隼人隊に連れ去られる菊理を目で捕らえながら、嗣臣は迷うことなく駆け出した

すると、道之が彼の肩を掴み止めた


「待て!嗣臣!一度戦況を考えてから挑んだ方がいい!」


「そんな悠長な事してられると思うか!」


嗣臣の怒号が夜の外に響きわたる

普段感情を表に出さない嗣臣が、怒りを抑えられずにいた


「今すぐにでも菊理を取り戻す。
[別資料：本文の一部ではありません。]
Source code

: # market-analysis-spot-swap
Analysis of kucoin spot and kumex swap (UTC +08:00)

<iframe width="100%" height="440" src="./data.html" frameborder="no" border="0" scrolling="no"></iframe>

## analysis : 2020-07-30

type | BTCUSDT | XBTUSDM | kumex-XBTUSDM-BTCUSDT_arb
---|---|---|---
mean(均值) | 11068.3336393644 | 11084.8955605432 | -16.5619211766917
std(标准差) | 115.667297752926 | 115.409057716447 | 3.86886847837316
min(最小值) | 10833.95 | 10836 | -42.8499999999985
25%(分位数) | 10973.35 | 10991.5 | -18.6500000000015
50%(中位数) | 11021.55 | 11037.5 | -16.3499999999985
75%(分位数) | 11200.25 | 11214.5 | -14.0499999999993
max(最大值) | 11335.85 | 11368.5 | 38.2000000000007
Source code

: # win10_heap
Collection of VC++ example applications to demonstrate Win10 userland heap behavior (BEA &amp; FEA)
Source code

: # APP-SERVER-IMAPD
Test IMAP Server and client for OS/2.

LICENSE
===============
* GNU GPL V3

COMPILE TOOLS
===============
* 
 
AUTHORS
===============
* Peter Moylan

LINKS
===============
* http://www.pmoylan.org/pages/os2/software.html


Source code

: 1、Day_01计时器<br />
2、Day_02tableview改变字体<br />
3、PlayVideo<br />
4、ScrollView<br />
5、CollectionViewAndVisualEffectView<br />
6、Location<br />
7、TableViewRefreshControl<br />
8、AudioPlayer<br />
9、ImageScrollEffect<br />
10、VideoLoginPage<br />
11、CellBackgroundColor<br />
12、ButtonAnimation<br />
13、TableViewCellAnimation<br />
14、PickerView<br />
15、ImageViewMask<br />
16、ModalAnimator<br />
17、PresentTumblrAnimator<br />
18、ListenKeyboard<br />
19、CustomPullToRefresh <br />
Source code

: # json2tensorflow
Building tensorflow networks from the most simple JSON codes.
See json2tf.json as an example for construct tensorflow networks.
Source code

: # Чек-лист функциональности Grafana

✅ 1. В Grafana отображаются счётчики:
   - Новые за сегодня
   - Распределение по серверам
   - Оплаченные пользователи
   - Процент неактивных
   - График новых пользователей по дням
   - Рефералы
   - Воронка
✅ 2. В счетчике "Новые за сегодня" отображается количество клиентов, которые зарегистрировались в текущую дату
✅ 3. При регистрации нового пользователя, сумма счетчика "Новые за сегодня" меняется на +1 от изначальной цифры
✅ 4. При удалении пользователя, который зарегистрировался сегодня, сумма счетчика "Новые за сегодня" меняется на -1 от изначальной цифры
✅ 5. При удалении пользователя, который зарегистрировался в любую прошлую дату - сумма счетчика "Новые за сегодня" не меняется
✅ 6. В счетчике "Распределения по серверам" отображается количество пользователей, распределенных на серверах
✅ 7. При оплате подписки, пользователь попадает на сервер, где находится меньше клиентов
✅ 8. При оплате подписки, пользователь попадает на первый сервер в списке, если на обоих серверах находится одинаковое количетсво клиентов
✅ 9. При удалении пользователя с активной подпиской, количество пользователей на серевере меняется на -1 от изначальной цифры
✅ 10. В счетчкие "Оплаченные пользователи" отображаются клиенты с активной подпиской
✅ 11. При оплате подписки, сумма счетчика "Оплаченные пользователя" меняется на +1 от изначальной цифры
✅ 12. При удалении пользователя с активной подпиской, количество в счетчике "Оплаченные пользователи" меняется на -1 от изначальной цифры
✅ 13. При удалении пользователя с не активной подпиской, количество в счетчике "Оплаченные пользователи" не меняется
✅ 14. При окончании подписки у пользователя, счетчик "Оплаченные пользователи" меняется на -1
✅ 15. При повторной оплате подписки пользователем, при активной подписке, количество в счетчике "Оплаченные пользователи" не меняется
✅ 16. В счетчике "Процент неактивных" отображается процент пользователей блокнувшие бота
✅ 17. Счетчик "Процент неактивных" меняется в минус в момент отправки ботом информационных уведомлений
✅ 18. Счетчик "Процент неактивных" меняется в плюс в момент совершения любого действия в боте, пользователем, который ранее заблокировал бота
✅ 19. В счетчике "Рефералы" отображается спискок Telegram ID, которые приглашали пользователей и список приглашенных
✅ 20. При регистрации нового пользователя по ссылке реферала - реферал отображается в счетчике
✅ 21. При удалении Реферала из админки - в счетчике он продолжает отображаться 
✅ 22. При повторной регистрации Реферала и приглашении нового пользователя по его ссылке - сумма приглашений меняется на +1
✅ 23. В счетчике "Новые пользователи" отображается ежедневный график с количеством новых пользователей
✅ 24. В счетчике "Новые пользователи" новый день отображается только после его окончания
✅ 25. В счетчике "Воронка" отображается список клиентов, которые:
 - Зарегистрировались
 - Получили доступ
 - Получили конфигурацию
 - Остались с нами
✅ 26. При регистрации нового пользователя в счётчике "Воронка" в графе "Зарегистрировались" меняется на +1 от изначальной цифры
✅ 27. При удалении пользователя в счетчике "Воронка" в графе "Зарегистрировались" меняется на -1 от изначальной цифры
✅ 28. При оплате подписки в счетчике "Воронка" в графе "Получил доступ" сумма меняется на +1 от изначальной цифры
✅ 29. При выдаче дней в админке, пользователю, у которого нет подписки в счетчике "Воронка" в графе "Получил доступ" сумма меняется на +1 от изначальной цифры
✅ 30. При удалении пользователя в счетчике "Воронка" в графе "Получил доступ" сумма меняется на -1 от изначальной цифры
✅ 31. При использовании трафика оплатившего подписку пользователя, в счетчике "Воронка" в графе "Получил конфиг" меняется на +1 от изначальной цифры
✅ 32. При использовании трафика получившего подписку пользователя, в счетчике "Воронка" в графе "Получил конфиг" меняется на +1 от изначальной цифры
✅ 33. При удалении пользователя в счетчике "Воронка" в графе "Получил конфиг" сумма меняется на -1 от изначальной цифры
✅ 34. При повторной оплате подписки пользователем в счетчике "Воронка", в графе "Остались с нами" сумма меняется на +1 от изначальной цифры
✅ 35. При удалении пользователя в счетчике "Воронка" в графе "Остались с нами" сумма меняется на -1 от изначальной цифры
隼人隊を敵に――いや、隼人隊を壊滅させてでも菊理を助け出す」


そう吐き捨てるその表情には、明確な殺意が溢れていた


すると嗣臣は自身の影から天鬼を呼び出す


「天鬼!」


「はっ!」


「菊理が隼人隊に連れ去られた。隼人隊を薙ぎ払え。殺しても構わん。やれ」


「御意!」


主へ返事をすると、天鬼の身体が膨れ上がり骨が軋み、肉が膨張し瞬く間に巨大な異形へと変貌させた


そして、巨体を揺らしながら、夜道を一直線に駆け出した


嗣臣はそれを見送ると、次に影から福を出した


「福も主を見つけて保護してくれ」


「きゅ」


福は返事をすると、天鬼を追うように駆け出した


「皆も続け!隼人隊の独断行動を許すな!」


「応ッ!」


嗣臣の号令に、他の黄泉守人達も声を上げ、一斉に動き出した


「あーあ。全く突っ走りやがって」


1人、道之だけは立ち止まり、その様子を見つめる


(心なしか、寿美の時より取り乱し方が酷くなってねぇか?寿美の兄貴としては複雑なんだが)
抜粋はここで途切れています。